Back in his heyday, decades before the word became tiresome enough to make you cringe, Saint Laurent practically invented the concept of a squad, aiding both his house and many of his muses—including Iman and Catherine Deneuve—in becoming household names. Remarkable as they all were, the larger squad was often secondary to Saint Laurent's perfectly paired main duo: Loulou de la Falaise, who worked with Saint Laurent for three decades, and Betty Catroux. (As de la Falaise, who died in 2014, put it to W when reflecting on Saint Laurent's death, in 2008, she'd "always been the gypsy influence," whereas "Betty Catroux was the one who inspired all of his mannish looks.")
Before she was perennially labeled "androgynous," spent decades bleaching her forever-platinum-blonde hair, and grew all the way up to reach six feet, Catroux was born in Brazil, in 1945, and, fittingly enough for someone whom Saint Laurent would eventually call his twin, first named Betty Saint. She soon left the country behind with her mother to join the French bourgeoisie in Paris, where she took up modeling in the early '60s. Then, in 1967, she walked into a "a very, very gay nightclub" in the city and experienced a coup de foudre—which is to say, of course, that she met Saint Laurent.
Whereas Catroux had previously hated modeling so much that when she was still a teen she'd dare to ditch her first employer, who was none other than Coco Chanel, things were clearly different with Saint Laurent; the pair first bonded because they "hated normal life," so they set about leading a lifestyle of nonstop partying and pioneering looks like Le Smoking. In the end, Catroux reflected that she "had a fairytale life with him."
In the decade following the designer's death, that fairytale has felt alive: Since then, names like Aymeline Valade have portrayed Catroux in some of the many films about Saint Laurent, and the model herself made a point to attend Hedi Slimane's first show for the house, and now shows the same support for the brand's current designer, Anthony Vaccarello.

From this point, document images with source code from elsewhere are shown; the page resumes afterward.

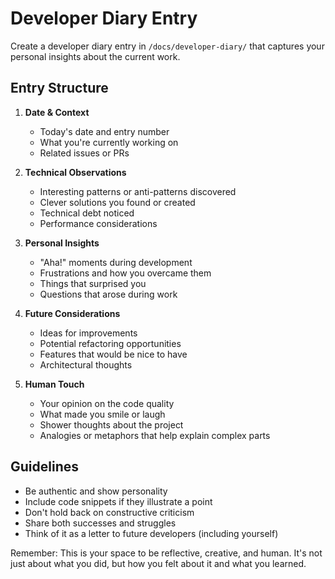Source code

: # Developer Diary Entry

Create a developer diary entry in `/docs/developer-diary/` that captures your personal insights about the current work.

## Entry Structure

1. **Date & Context**
   - Today's date and entry number
   - What you're currently working on
   - Related issues or PRs

2. **Technical Observations**
   - Interesting patterns or anti-patterns discovered
   - Clever solutions you found or created
   - Technical debt noticed
   - Performance considerations

3. **Personal Insights**
   - "Aha!" moments during development
   - Frustrations and how you overcame them
   - Things that surprised you
   - Questions that arose during work

4. **Future Considerations**
   - Ideas for improvements
   - Potential refactoring opportunities
   - Features that would be nice to have
   - Architectural thoughts

5. **Human Touch**
   - Your opinion on the code quality
   - What made you smile or laugh
   - Shower thoughts about the project
   - Analogies or metaphors that help explain complex parts

## Guidelines

- Be authentic and show personality
- Include code snippets if they illustrate a point
- Don't hold back on constructive criticism
- Share both successes and struggles
- Think of it as a letter to future developers (including yourself)

Remember: This is your space to be reflective, creative, and human. It's not just about what you did, but how you felt about it and what you learned.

All that's certainly saying something, considering that Catroux has repeatedly insisted she's "not interested in fashion at all." She does, however, love black leather, which could be part of what convinced her to, in her 70s, do her first-ever advertising campaign; two-thirds of the work consisted of simply loving black leather in front of the camera, thanks to Vaccarello's leather-jacket-heavy fall collection.